Sainsbury is riposting with advertisements featuring Lord 'Denis the Bollinger Bolshevik' Healey, the successor to leggy lovelies in the series such as Selina Scott and Catherine Zeta Jones. In Champagne itself, the depth of the recession was emphasised last week when Moet et Chandon, the biggest firm in the region, announced that nearly a quarter of its workforce would be made redundant by the end of next year.

The recession has hit Champagne hard. In the late Eighties, the Champenois got greedy - the grapes alone were costing over pounds 3 a bottle - and quality dropped as the cost of maturing it soared.

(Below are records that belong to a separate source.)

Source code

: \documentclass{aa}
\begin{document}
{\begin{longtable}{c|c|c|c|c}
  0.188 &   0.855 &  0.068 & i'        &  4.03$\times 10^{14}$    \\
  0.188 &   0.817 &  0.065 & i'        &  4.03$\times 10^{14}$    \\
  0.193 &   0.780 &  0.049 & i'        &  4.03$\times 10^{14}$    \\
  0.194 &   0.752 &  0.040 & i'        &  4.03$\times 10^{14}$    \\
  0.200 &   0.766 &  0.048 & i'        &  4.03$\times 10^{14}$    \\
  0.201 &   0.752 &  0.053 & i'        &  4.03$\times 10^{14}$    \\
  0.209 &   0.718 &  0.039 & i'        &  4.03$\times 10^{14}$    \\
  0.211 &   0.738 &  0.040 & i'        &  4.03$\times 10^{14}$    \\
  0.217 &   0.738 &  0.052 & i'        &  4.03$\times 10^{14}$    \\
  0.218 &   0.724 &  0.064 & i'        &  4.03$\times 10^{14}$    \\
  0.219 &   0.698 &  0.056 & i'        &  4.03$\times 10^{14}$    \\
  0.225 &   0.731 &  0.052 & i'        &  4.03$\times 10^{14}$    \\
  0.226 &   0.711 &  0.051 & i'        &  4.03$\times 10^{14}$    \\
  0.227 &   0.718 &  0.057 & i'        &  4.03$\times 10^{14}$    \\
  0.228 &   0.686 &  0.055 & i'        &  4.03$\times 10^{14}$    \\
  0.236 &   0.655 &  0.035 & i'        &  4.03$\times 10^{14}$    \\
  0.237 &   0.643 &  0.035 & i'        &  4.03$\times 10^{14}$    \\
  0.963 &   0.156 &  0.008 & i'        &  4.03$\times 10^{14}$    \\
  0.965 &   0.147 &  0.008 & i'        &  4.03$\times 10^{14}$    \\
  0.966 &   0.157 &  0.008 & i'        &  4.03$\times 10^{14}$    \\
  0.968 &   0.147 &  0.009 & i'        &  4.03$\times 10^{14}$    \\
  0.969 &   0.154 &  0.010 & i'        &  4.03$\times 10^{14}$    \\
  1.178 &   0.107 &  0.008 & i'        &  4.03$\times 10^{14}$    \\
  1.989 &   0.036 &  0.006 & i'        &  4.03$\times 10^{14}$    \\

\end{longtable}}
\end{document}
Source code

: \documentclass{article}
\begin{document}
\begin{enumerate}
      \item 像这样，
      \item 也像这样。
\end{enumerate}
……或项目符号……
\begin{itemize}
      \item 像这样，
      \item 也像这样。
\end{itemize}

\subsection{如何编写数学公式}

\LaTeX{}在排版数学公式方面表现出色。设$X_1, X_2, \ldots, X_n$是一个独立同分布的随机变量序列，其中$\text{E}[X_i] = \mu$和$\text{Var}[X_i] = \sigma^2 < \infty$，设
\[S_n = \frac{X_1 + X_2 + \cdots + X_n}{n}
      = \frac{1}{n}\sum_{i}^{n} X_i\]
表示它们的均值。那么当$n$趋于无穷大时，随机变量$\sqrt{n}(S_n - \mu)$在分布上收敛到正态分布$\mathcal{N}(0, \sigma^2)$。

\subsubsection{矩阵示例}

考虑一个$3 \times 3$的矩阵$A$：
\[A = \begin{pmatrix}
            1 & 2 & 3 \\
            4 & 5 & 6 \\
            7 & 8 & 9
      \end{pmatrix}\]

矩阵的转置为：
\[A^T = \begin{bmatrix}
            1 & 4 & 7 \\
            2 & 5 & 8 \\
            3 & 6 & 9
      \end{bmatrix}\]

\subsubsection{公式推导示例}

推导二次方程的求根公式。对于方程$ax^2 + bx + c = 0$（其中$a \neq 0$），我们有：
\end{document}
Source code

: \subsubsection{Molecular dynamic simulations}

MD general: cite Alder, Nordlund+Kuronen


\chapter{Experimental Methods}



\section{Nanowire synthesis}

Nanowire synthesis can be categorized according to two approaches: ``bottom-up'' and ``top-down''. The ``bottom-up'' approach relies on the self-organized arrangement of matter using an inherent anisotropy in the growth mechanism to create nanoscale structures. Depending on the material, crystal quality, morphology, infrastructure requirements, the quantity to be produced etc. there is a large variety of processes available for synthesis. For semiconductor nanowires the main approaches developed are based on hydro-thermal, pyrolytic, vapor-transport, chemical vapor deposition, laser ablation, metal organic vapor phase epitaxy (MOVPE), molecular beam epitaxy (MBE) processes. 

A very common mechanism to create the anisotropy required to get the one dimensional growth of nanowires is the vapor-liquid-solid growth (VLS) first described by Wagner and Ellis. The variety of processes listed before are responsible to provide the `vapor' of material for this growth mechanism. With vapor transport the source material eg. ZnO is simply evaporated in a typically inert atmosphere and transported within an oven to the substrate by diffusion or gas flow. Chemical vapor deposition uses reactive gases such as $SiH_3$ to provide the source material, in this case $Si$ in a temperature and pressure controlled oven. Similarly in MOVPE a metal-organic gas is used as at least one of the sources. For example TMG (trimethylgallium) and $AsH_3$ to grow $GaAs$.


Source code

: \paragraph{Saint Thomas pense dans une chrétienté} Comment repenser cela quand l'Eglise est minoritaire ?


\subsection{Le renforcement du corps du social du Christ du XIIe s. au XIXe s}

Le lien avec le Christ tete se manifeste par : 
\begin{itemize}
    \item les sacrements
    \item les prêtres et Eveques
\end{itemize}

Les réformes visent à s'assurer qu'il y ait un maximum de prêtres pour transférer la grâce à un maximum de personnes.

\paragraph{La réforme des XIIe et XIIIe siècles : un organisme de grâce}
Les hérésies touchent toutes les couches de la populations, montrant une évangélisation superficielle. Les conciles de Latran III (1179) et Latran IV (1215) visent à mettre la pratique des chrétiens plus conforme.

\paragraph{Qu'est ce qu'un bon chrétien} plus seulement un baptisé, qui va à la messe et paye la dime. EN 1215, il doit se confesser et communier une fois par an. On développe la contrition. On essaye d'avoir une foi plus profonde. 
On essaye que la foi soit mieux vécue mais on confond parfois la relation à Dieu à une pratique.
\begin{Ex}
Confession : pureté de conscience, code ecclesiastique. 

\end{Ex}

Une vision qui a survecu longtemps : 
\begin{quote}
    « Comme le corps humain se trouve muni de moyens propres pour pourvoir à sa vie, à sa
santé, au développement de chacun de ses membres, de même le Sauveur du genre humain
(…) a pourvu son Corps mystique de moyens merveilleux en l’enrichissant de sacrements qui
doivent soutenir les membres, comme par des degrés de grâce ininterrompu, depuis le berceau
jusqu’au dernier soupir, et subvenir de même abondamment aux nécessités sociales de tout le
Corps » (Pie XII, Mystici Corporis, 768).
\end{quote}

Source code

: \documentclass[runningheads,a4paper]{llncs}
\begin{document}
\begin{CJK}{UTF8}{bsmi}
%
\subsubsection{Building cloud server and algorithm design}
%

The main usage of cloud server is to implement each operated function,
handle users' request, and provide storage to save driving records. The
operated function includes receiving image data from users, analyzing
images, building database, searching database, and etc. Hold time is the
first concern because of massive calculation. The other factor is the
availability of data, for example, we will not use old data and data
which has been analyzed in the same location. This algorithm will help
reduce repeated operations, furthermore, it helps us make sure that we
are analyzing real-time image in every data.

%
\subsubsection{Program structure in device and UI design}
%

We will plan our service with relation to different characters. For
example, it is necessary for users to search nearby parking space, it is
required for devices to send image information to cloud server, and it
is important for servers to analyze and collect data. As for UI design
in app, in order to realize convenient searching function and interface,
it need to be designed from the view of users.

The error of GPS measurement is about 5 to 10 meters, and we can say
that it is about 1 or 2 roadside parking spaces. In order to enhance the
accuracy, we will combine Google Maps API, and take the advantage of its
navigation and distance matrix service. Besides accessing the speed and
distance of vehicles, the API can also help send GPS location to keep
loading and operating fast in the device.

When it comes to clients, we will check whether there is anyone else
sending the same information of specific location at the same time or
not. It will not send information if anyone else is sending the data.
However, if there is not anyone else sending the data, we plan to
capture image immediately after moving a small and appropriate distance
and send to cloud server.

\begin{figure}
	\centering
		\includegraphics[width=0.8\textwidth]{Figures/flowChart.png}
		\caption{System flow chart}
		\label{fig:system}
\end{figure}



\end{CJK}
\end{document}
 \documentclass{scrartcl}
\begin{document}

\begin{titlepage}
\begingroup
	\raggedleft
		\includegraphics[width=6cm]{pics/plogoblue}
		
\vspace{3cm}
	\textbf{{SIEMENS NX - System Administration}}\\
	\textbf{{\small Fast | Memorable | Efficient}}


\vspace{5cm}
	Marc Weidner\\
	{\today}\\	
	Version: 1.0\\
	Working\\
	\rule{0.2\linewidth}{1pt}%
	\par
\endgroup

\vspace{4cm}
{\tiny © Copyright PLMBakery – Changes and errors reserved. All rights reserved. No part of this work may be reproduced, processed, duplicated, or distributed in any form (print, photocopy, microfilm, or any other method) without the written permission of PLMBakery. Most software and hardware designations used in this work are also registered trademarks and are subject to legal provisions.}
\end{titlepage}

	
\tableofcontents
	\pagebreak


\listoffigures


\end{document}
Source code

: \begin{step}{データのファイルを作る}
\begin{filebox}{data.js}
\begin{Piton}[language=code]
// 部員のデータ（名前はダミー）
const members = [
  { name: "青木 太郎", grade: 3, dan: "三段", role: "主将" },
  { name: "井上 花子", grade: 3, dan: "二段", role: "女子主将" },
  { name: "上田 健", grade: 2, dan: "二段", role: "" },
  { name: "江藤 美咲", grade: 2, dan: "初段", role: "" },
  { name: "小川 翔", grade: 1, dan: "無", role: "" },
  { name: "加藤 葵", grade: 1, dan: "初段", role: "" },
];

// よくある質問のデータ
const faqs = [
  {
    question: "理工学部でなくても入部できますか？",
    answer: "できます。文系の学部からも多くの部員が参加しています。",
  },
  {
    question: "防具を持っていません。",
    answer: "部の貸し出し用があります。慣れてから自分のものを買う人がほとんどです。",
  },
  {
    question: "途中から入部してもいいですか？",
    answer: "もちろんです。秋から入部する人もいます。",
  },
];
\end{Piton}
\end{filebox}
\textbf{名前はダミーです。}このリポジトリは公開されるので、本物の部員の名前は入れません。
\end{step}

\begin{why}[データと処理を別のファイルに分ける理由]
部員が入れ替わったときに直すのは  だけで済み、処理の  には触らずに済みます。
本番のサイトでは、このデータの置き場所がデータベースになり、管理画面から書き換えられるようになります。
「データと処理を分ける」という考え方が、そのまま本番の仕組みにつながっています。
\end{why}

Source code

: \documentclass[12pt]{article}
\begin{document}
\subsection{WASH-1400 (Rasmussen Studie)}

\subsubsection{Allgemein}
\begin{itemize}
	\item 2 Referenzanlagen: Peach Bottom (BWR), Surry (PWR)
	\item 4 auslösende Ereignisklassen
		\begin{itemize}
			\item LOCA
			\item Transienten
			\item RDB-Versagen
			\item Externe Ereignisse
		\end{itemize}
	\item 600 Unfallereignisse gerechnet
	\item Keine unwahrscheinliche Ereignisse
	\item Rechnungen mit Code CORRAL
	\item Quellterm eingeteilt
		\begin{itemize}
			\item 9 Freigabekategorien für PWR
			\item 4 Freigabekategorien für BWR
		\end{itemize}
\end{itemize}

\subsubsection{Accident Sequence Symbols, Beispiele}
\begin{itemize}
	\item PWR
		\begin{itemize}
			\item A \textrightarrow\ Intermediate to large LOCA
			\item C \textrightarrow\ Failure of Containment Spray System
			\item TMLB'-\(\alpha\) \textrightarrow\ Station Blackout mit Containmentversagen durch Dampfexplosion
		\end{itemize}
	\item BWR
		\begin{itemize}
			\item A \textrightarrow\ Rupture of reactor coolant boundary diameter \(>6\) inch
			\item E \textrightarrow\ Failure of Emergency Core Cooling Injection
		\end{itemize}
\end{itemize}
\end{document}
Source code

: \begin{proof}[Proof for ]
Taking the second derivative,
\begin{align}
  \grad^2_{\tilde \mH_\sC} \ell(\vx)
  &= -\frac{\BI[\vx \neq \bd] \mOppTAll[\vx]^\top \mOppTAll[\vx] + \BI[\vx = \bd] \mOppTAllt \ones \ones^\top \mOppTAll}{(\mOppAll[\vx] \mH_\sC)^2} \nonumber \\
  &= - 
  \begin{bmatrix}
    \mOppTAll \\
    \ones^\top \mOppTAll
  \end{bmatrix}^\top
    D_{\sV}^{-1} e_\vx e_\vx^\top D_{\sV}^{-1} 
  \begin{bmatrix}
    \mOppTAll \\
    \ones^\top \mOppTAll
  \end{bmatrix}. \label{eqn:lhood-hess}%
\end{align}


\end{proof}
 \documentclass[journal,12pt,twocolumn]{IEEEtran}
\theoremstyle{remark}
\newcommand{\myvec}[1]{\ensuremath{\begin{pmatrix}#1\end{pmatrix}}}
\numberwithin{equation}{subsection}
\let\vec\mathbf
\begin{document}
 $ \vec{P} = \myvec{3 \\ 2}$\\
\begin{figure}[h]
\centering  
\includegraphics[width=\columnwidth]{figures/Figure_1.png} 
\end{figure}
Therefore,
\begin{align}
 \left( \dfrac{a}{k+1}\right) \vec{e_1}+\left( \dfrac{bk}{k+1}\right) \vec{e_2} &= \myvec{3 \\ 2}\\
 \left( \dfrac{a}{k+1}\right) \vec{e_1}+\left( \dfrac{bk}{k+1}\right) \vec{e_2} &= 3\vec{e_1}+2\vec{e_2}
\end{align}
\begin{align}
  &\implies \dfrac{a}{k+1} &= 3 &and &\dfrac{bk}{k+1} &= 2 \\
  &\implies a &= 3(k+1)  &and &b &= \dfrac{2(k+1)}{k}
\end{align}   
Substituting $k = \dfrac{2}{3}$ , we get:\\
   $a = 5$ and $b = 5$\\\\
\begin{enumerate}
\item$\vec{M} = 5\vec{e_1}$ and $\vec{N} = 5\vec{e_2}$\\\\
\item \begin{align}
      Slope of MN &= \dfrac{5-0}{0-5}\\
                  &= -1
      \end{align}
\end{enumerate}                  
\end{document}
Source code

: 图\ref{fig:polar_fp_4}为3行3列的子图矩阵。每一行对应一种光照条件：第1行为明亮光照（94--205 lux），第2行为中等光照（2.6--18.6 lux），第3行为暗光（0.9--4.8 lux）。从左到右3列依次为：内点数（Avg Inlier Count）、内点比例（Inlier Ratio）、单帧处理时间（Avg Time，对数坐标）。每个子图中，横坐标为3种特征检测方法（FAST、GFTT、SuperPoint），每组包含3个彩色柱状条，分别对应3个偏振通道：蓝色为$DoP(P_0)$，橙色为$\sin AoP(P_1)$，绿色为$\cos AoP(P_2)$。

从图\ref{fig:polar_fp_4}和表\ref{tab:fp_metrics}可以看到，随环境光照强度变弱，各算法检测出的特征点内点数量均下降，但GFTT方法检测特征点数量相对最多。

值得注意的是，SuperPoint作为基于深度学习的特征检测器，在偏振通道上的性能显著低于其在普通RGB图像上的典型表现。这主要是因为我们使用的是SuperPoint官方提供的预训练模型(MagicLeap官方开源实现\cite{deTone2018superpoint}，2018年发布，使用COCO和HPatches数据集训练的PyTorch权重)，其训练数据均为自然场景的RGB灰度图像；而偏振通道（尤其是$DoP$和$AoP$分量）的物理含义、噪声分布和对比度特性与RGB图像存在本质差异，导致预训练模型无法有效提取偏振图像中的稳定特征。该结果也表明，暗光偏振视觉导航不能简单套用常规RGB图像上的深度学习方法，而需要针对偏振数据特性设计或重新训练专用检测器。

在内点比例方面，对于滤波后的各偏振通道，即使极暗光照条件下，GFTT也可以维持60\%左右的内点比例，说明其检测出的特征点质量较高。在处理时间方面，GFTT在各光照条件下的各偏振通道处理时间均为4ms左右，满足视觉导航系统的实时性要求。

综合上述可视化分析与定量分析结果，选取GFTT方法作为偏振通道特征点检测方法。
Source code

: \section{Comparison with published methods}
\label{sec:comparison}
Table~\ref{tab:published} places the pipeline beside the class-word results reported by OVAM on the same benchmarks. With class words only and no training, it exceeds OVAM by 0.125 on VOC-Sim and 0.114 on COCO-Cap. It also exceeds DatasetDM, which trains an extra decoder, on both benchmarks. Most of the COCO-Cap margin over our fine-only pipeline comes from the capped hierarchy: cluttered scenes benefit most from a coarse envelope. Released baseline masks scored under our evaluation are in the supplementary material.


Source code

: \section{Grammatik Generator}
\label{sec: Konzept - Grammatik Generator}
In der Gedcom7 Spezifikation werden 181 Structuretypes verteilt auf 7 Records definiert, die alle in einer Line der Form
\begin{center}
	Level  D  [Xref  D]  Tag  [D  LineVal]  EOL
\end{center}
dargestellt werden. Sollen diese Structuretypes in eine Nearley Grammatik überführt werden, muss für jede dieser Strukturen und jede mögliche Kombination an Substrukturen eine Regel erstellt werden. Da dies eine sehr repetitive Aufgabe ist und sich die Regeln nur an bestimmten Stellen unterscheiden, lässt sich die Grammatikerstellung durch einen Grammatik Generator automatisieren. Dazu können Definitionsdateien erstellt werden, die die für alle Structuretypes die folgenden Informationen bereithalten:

Quality controls have now been tightened up, reducing the quantity of grapes which can be harvested from a given acreage and the amount of juice which can be squeezed from a kilo of grapes, and lengthening the minimum period for which the wine has to be aged. But these steps were too late to prevent a crash in sales - shipments to Britain alone dropped by over a third, to 14 million bottles, between 1990 and 1991.

Sales have recovered slightly since then, but most of the benefit has gone not to the best-known names, or even to the supermarkets' own brands, but to special purchases sold at around pounds 4 below the price of supermarket own brands. But the buyers are having to be careful. According to one, 'there's a lot of awful stuff out there' - acid, young 'green' champagnes, most bought by French supermarkets less worried about quality than their British equivalents. The real cheapos come from growers or merchants embarrassed by a lack of what the French call 'le cash flow'.

The slump has not affected all the firms equally. Sales of Bollinger at pounds 21.75 have doubled this year. Bill Gunn, who imports Pol Roger, Churchill's favourite champagne, says that sales have held up relatively well 'partly because we have a well-balanced geographical spread, from the Savoy to the North'.

And the two super-cheapos? Both were better, fruitier, less acid than expected. The Derens was unremarkable, but with a nice fruity feel about it. The Massing was a star, well aged with a refreshing, lemony feel on the nose and palate.